I have interviewed so many wonderful people in my life, and Mike D'Antoni. Some really wonderful, special people — but the two most memorable are here.

And I wouldn't have been opposed to just one more chat.

But it was so quiet. I heard chirping birds, and here I'd thought there was no better sound in life than the crack of the bat or Maria Sharapova's voice in a one-on-one interview.

The wind was blowing, the leaves rustling, and no one ever mentions the leaves are rustling unless they have to write a sentence explaining what the leaves are doing in the wind.

I left the Blackberry inside the car. It's just one of those little sacrifices we all make in life, although I'm not sure anyone here was going to object.

My mom's headstone read: "Wife-Mother." I'm guessing she left instructions that I should not write her epitaph and cause a cemetery disturbance.

My dad's reads: "Husband-Father," and it took me 1,000 words to describe Josh Hamilton.

This is going to sound wacko, but I could actually picture my parents lying there, and it was comforting.

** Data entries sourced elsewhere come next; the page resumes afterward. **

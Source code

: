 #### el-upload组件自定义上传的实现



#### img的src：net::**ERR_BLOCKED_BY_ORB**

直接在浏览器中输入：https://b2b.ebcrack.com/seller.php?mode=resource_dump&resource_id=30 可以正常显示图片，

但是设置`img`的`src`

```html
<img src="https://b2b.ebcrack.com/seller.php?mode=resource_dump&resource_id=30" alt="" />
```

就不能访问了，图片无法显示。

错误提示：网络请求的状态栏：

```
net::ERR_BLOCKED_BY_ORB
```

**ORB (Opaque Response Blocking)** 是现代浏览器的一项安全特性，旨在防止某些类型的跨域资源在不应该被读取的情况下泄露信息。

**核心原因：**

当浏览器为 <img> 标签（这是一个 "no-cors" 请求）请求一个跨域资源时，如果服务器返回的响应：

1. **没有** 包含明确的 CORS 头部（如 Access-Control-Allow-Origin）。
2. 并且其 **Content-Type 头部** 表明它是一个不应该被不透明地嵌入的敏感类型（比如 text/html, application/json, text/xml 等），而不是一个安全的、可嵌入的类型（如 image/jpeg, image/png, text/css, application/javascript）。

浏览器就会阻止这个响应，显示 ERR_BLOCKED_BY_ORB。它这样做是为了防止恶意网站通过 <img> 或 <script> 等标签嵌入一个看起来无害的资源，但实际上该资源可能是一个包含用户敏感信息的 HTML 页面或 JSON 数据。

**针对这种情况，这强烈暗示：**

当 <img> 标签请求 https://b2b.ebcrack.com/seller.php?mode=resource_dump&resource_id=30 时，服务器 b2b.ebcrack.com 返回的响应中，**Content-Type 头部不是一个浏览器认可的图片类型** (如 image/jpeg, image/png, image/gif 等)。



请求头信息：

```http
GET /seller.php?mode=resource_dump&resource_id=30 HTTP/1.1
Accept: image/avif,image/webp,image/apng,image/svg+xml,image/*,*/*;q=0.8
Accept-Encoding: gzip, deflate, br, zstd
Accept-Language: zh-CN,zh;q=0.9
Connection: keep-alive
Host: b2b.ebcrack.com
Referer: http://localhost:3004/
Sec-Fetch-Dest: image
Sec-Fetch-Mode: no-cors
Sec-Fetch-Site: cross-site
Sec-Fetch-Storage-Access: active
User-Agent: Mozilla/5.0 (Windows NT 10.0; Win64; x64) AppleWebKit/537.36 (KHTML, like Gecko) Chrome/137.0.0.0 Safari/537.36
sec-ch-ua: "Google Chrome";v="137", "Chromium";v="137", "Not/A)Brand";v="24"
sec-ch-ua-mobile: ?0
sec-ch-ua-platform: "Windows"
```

It could not have been more perfect unless they had popped up to say hello and had the ability to catch me as I hopped the fence screaming and running for my life.

I found myself telling my parents how much they meant to me, as corny as that is, and I'm not sure I could give them a better gift. I'm guessing cigars will no longer work for my dad.

Our kids never met my mom, were too young to recall my dad, and react like someone listening to me read my column out loud when I start telling stories about my parents.

I worry when my brother, sisters and I go; it will be like our parents never existed. And here I am in the business of immortalizing guys who get three hits every 10 times up.

Well, not tonight. I skipped the game to hang out with my mother and father.

They saved me from having to watch our dead men walking against the White Sox.